Die Dominanz sozialistischer Organisationen – Goldmans persönlicher Freund etwa, der Schriftsteller Jack London, hielt als überzeugter Sozialist wenig von ihren politischen Ideen – und der rasch wachsende Einfluss kommunistischer Gruppen, zumal auf die US-amerikanische und europäische Intelligenz, werden allenfalls gestreift.
Ganz auf biographische Daten und private Korrespondenz konzentriert, vermerken Paul und Karen Avrich zum Beispiel den massiven Widerstand, den gerade in England Kommunisten gegen die bolschewismuskritischen Vorträge Goldmans organisierten, zu knapp und eher am Rande. Goldman selbst neigte dazu, in Briefen an Freunde diese Schwierigkeiten herunterzuspielen. Sie sind für eine Schilderung der sich verschiebenden politischen Hegemonien in Europa daher wenig hilfreich.
Es fehlt „Sasha and Emma“ gelegentlich an einschränkender Kontextualisierung, und häufig muss man sich Informationen über das größere politische Panorama aus Nebensätzen zusammenklauben.
Am besten ist das Buch immer dann, wenn das Leben Berkmans und Goldmans umfassend kontextualisiert wird mit den Entwicklungen und Ereignissen innerhalb der Arbeiterbewegung.

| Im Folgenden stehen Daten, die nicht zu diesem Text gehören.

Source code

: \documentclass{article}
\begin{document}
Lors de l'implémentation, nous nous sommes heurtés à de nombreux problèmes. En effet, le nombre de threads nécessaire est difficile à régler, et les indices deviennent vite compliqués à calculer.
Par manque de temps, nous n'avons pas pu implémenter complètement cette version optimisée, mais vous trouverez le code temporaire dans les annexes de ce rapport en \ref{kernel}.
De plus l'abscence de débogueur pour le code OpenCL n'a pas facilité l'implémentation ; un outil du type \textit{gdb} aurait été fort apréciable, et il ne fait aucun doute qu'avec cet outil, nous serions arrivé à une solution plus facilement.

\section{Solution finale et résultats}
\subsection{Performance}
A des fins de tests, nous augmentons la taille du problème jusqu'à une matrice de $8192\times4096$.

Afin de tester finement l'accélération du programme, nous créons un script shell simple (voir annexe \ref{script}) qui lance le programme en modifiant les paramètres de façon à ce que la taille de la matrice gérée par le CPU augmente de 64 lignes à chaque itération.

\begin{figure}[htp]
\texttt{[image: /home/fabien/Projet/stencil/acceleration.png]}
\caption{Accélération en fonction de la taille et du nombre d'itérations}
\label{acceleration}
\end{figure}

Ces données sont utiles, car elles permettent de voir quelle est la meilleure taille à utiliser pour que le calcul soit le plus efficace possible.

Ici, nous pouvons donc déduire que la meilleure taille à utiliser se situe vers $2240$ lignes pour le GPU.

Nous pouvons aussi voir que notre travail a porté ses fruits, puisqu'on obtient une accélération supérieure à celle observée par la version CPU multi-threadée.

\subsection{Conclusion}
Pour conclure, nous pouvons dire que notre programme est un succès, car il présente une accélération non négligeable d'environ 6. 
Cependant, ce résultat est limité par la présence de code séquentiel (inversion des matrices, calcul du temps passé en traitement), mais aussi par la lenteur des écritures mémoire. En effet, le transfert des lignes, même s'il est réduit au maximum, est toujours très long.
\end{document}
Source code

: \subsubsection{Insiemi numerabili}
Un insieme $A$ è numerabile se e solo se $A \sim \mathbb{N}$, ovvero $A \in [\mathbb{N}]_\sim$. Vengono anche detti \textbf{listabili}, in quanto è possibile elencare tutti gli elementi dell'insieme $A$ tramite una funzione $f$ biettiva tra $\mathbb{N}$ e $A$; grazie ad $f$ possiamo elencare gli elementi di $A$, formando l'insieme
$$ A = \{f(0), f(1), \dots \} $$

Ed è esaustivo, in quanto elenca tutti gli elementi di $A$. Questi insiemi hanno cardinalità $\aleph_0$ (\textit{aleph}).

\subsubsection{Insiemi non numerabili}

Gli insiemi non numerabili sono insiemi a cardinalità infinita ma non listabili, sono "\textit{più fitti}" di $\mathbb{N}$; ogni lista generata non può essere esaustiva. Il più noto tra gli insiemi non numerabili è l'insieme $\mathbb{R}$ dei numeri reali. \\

Dies geschieht allerdings im Grunde nur ein einziges Mal, nämlich bei der Schilderung der Vorgeschichte zum gescheiterten Attentat Berkmans auf den Industriellen Henry Clay Frick, das ihm 14 Jahre Haft in einem infernalischen Loch in Pittsburgh einbrachte: dem berühmten Homestead-Streik.
In Homestead (Pennsylvania) war es 1892 zu kriegsähnlichen Auseinandersetzungen zwischen Streikenden eines Carnegie-Stahlwerks und Pinkerton-Detektiven gekommen, die von der Werksleitung angefordert worden waren.
Die Detektei Pinkerton war ein nicht-staatlicher Sicherheitsdienst für Großunternehmer, private Schlägern und Mordgesellen, die Streiks mit Gewalt brechen sollten. Die Arbeiter bewaffneten und verschanzten sich, und als die Pinkerton-Leute auf zwei Lastkähnen den Fluss hinaufkamen, nahmen sie sie unter Feuer.
Das Gefecht dauerte Stunden, hinterließ mehrere Tote und endete mit einem Sieg der Stahlarbeiter. Es war der spektakulärste „Arbeitskampf“ der US-amerikanischen Geschichte.
Der Triumph war allerdings nur von kurzer Dauer. Mit ausdrücklicher Genehmigung seines Vorgesetzten rief Frick, der Manager des Stahlwerks, nun die Nationalgarde zur Hilfe, um die Region zu „befrieden“.
Diese „Befriedung“ ging ausschließlich zu Lasten der protestierenden Arbeiter. Der Streik wurde unterdrückt. Für den jungen, fanatischen Berkman bedeutete Homestead das lange erwartete „Erwachen der Arbeiterschaft“, und das Eingreifen der Nationalgarde auf Seiten der Unternehmer, dass der Staat mit Ausbeutern und „Arbeitermördern“ unter einer Decke steckte.
Er verschaffte sich mit Goldmans Hilfe einen Revolver, bastelte sich ein Messer und machte sich von New York aus auf den Weg, um Frick zu töten.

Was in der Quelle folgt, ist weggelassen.